A meeting cost calculator translates the time spent in meetings into a real dollar figure by factoring in the number of attendees and their average hourly compensation. Meetings are often the single largest discretionary expense on a corporate calendar, yet their cost is rarely made visible.
By showing the per-meeting, monthly, and annual cost alongside total person-hours consumed, this tool helps teams make more intentional decisions about which meetings are worth holding — and which can be an email.
How to Use This Tool
- Attendees: Enter the total number of people who will attend the meeting.
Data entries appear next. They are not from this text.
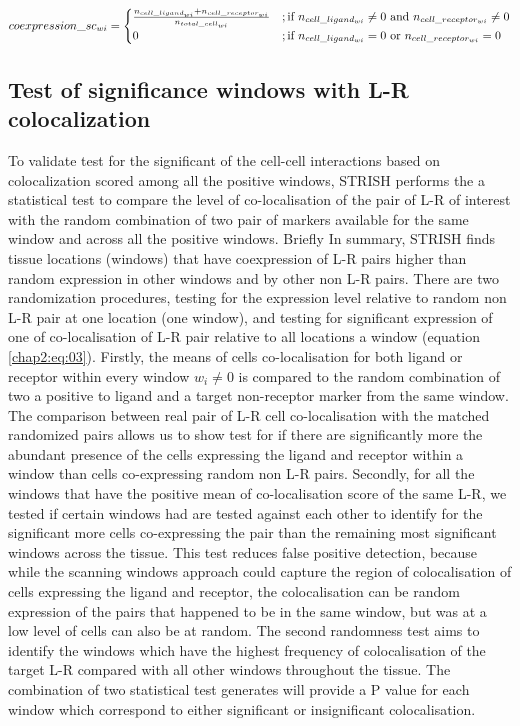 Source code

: \begin{equation}
    coexpression\_sc_{wi} = \begin{cases}
    \frac{n_{cell\_ligand_{wi}} + n_{cell\_receptor_{wi}} }{n_{total\_cell_{wi}}}&;\text{if $ n_{cell\_ligand_{wi}} \neq 0$ and $n_{cell\_receptor_{wi}} \neq 0$}\\
    0              & ;\text{if $ n_{cell\_ligand_{wi}} = 0$ or $n_{cell\_receptor_{wi}} = 0$}
    \label{chap2:eq:02}
\end{cases}
\end{equation}

\subsection{Test of significance windows with L-R colocalization}
To validate test for the significant of the cell-cell interactions based on colocalization scored among all the positive windows, STRISH performs the a statistical test to compare the level of co-localisation of the pair of L-R of interest with the random combination of two pair of markers available for the same window and across all the positive windows. Briefly In summary, STRISH finds tissue locations (windows) that have coexpression of L-R pairs higher than random expression in other windows and by other non L-R pairs. There are two randomization procedures, testing for the expression level relative to random non L-R pair at one location (one window), and testing for significant expression of one of co-localisation of L-R pair relative to all locations a window (equation \ref{chap2:eq:03}). Firstly, the means of cells co-localisation for both ligand or receptor within every window $w_i \neq 0$ is compared to the random combination of two a positive to ligand and a target non-receptor marker from the same window. The comparison between real pair of L-R cell co-localisation with the matched randomized pairs allows us to show test for if there are significantly more the abundant presence of the cells expressing  the ligand and receptor within a window than cells co-expressing random non L-R pairs. Secondly, for all the windows that have the positive mean of co-localisation score of the same L-R, we tested if certain windows had  are tested against each other to identify for the significant more cells co-expressing the pair than the remaining  most significant windows across the tissue. This test reduces false positive detection, because while the scanning windows approach could capture the region of colocalisation of cells expressing the ligand and receptor, the colocalisation can be random expression of the pairs that happened to be in the same window, but was at a low level of cells can also be at random. The second randomness test aims to identify the windows which have the highest frequency of colocalisation of the target L-R compared with all other windows throughout the tissue. The combination of two statistical test generates will provide a P value for each window which correspond to either significant or insignificant colocalisation.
- Average hourly rate: Enter the average fully-loaded cost per person per hour (salary + benefits).
- Duration: Set the meeting length in hours and minutes.
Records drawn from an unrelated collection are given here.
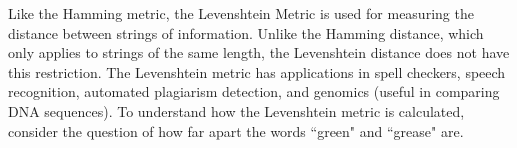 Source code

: \begin{comment}

\ActivitySolution

\ba

\item Since $c_2$ and $c_8$ differ only in the third and fourth components, we have that $d_H(c_2,c_8) = 2$. 

\item Suppose we receive the message 
\begin{equation} \label{eq:message}
(0,0,0,1,1,1) \ (0,0,0,1,0,0) \ (0,0,1,1,1,0) \ (0,0,0,0,1,1) \ (0,0,1,0,0,1).
\end{equation} 
	\begin{enumerate}[i.]
	\item Note that $(0,0,0,1,1,1)$, $(0,0,0,1,0,0)$, and $(0,0,1,1,1,0)$ are not in $C$. Since $C$ contains all of the possible words in our message, we know that there are errors in our message. 

	\item 
	\begin{itemize}
	\item The code words closest to $(0,0,0,1,1,1)$ are $c_2$, $c_3$, $c_5$, and $c_8$, which are all a distance $1$ from $(0,0,0,1,1,1)$. 
	\item The code words closest to $(0,0,0,1,0,0)$ are $c_1$, $c_3$, $c_5$, and $c_7$, which are all a distance $1$ from $(0,0,0,1,0,0)$.
	\item The code words closest to $(0,0,1,1,1,0)$ are $c_6$, $c_7$, and $c_8$, which are all a distance $1$ from $(0,0,1,1,1,0)$.
	\end{itemize}
	


$c_1 = (0,0,0,0,0,0)$, 	&$c_2=(0,0,0,0,1,1)$, 	&$c_3=(0,0,0,1,0,1)$, 	&$c_4=(0,0,1,0,0,1)$, \\
$c_5=(0,0,0,1,1,0)$, 		&$c_6=(0,0,1,0,1,0)$, 	&$c_7=(0,0,1,1,0,0)$, 	&$c_8=(0,0,1,1,1,1)$

	\end{enumerate}

\ea

\end{comment}



Like the Hamming metric, the Levenshtein Metric is used for measuring the distance between strings of information. Unlike the Hamming distance, which only applies to strings of the same length, the Levenshtein distance does not have this restriction. The Levenshtein metric has applications in spell checkers, speech recognition, automated plagiarism detection, and genomics (useful in comparing DNA sequences). To understand how the Levenshtein metric is calculated, consider the question of how far apart the words ``green" and ``grease" are.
- Frequency: Select how often the meeting recurs to see monthly and annual cost projections.
- Review results: The calculator shows cost per meeting, per month, per year, and total person-hours consumed annually.
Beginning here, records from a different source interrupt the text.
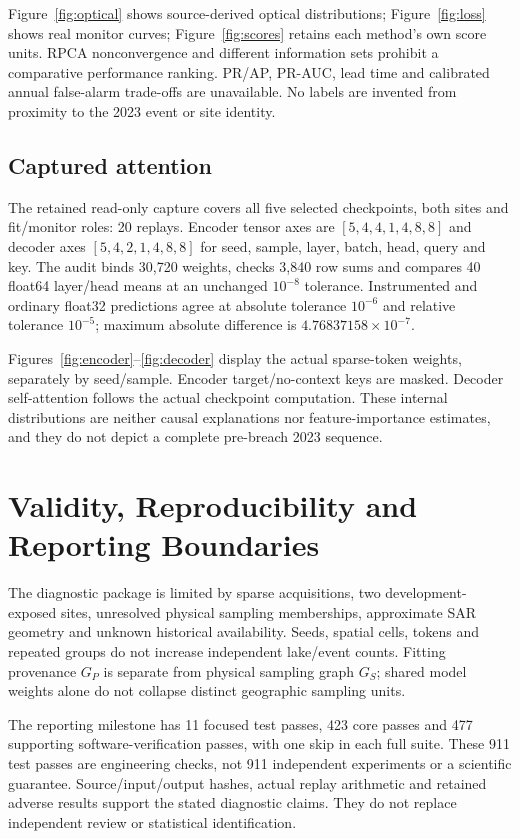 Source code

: \documentclass[10pt,twocolumn]{article}
\begin{document}
Figure~\ref{fig:optical} shows source-derived optical distributions; Figure~\ref{fig:loss} shows real monitor curves; Figure~\ref{fig:scores} retains each method's own score units. RPCA nonconvergence and different information sets prohibit a comparative performance ranking. PR/AP, PR-AUC, lead time and calibrated annual false-alarm trade-offs are unavailable. No labels are invented from proximity to the 2023 event or site identity.

\subsection{Captured attention}
The retained read-only capture covers all five selected checkpoints, both sites and fit/monitor roles: 20 replays. Encoder tensor axes are $[5,4,4,1,4,8,8]$ and decoder axes $[5,4,2,1,4,8,8]$ for seed, sample, layer, batch, head, query and key. The audit binds 30,720 weights, checks 3,840 row sums and compares 40 float64 layer/head means at an unchanged $10^{-8}$ tolerance. Instrumented and ordinary float32 predictions agree at absolute tolerance $10^{-6}$ and relative tolerance $10^{-5}$; maximum absolute difference is $4.76837158\times10^{-7}$.

Figures~\ref{fig:encoder}--\ref{fig:decoder} display the actual sparse-token weights, separately by seed/sample. Encoder target/no-context keys are masked. Decoder self-attention follows the actual checkpoint computation. These internal distributions are neither causal explanations nor feature-importance estimates, and they do not depict a complete pre-breach 2023 sequence.

\section{Validity, Reproducibility and Reporting Boundaries}
The diagnostic package is limited by sparse acquisitions, two development-exposed sites, unresolved physical sampling memberships, approximate SAR geometry and unknown historical availability. Seeds, spatial cells, tokens and repeated groups do not increase independent lake/event counts. Fitting provenance $G_P$ is separate from physical sampling graph $G_S$; shared model weights alone do not collapse distinct geographic sampling units.

The reporting milestone has 11 focused test passes, 423 core passes and 477 supporting software-verification passes, with one skip in each full suite. These 911 test passes are engineering checks, not 911 independent experiments or a scientific guarantee. Source/input/output hashes, actual replay arithmetic and retained adverse results support the stated diagnostic claims. They do not replace independent review or statistical identification.
\end{document}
Frequently Asked Questions
Why calculate meeting costs?
Meetings are often the most expensive item on the corporate calendar. A 1-hour meeting with 10 people at $75/hour costs $750 in salary time alone — before opportunity cost. Quantifying cost encourages shorter, more focused meetings.
What hourly rate should I use?
Use the fully-loaded cost (salary + benefits + overhead), typically 1.25–1.5× base salary. For a mixed group, use the average. If unsure, $75–$100/hour is a reasonable estimate for professional roles in Western markets.
How much do unnecessary meetings cost companies?
Research suggests unnecessary meetings cost US companies over $37 billion per year. The average employee spends 31 hours per month in unproductive meetings. Even eliminating one recurring meeting per week can save thousands annually.
How can I make meetings more cost-effective?
Keep invite lists small (only decision-makers), set a clear agenda, time-box discussions, use async communication for status updates, and consider whether the meeting could be an email.
Why This Matters
A 1-hour weekly meeting with 8 people at $75/hr costs over $31,000 per year. Reducing meeting time, attendees, or frequency has significant financial impact.